WHAT YOU HAVE TO DO:
From the data, return each line holding the word "useful".

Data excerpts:
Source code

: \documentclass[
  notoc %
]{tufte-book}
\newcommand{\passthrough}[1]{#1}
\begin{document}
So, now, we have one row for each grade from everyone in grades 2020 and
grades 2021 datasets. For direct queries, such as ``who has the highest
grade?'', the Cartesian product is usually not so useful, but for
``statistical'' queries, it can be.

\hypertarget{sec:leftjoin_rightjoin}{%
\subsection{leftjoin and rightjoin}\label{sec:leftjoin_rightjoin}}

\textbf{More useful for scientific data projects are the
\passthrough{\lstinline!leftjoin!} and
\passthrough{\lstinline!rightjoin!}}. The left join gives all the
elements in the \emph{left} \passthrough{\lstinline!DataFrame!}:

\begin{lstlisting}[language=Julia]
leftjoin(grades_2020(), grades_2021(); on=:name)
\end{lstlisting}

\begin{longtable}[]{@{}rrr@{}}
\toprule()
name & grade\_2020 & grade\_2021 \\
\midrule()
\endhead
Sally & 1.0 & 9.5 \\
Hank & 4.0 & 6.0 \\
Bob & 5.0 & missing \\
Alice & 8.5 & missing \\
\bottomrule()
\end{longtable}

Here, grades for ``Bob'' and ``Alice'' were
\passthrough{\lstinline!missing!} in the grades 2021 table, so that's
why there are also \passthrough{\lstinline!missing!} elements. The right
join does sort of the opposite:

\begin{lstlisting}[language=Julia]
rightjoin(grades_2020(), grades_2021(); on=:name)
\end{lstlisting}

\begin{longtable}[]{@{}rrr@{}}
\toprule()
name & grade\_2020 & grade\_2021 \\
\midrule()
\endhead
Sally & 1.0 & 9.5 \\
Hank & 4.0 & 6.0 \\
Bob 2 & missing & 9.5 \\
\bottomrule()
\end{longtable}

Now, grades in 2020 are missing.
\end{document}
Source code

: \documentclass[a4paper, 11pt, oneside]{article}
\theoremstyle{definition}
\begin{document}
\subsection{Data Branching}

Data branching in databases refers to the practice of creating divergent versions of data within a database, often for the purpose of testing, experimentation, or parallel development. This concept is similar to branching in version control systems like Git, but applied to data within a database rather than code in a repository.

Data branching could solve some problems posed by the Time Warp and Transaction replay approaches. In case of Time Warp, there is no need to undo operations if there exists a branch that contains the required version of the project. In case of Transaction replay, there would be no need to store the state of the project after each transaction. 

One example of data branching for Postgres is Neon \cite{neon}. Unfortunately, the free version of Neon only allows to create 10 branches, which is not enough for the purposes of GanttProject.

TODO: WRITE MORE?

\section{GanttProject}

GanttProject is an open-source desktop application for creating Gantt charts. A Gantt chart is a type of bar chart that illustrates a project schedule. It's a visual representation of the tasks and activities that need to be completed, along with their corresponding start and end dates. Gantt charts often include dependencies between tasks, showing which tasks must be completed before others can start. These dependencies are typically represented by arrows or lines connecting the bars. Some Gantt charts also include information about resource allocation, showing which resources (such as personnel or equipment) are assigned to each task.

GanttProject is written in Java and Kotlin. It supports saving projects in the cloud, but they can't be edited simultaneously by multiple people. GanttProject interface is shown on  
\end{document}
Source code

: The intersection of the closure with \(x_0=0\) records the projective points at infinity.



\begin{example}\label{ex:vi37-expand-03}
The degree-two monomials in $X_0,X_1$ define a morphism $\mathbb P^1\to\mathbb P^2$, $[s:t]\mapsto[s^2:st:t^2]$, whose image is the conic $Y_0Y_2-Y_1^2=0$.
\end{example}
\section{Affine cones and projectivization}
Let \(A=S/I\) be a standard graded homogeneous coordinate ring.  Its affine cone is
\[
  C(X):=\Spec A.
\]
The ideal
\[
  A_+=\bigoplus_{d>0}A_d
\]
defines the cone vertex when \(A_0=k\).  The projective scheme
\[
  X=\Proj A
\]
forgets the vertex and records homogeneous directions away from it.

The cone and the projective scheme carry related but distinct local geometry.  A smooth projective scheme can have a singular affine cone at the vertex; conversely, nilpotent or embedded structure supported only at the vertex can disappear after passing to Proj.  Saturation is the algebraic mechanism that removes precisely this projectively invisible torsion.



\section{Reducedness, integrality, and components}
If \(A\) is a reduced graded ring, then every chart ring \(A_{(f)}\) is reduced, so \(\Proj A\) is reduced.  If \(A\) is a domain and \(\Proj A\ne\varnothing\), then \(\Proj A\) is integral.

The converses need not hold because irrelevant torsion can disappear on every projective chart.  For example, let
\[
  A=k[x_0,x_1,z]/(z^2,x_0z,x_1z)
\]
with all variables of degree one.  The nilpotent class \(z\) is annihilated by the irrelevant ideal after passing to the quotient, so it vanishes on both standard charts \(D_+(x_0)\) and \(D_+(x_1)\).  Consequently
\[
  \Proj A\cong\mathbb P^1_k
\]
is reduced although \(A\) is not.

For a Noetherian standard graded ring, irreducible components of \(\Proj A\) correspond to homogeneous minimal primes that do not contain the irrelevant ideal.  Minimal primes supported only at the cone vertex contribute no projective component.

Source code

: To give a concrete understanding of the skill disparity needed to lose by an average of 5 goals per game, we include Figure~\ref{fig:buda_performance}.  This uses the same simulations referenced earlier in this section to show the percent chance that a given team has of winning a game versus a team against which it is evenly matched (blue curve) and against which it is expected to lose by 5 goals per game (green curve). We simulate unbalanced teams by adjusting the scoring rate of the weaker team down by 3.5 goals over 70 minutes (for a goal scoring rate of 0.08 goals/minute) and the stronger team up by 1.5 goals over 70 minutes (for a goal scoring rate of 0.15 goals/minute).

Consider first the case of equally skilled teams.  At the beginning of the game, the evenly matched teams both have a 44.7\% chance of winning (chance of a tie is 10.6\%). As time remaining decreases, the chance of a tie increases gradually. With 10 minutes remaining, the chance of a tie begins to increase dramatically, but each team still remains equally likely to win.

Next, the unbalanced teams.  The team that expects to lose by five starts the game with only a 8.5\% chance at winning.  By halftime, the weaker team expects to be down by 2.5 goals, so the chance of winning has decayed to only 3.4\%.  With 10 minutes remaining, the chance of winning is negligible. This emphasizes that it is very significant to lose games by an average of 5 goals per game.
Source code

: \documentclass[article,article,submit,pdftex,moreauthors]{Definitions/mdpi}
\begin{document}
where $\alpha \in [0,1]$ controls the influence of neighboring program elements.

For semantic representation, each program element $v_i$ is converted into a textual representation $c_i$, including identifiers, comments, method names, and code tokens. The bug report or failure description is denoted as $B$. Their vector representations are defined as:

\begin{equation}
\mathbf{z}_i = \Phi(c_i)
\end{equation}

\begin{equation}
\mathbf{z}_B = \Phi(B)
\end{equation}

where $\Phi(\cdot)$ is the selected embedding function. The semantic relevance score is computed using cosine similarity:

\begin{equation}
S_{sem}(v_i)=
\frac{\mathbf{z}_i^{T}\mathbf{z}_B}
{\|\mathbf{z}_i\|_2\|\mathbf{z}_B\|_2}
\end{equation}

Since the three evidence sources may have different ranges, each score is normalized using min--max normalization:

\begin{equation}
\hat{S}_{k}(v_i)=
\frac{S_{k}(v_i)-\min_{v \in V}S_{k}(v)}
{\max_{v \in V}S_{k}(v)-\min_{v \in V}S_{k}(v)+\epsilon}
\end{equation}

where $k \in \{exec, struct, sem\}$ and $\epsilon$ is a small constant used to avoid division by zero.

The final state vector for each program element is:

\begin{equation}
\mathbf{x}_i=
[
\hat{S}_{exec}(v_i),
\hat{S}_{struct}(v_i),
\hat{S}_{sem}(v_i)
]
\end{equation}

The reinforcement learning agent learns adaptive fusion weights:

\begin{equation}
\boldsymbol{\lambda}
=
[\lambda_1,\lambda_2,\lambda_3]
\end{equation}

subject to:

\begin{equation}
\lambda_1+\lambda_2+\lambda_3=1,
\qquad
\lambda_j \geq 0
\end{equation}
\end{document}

YOUR SOLUTION:
grade?'', the Cartesian product is usually not so useful, but for
\textbf{More useful for scientific data projects are the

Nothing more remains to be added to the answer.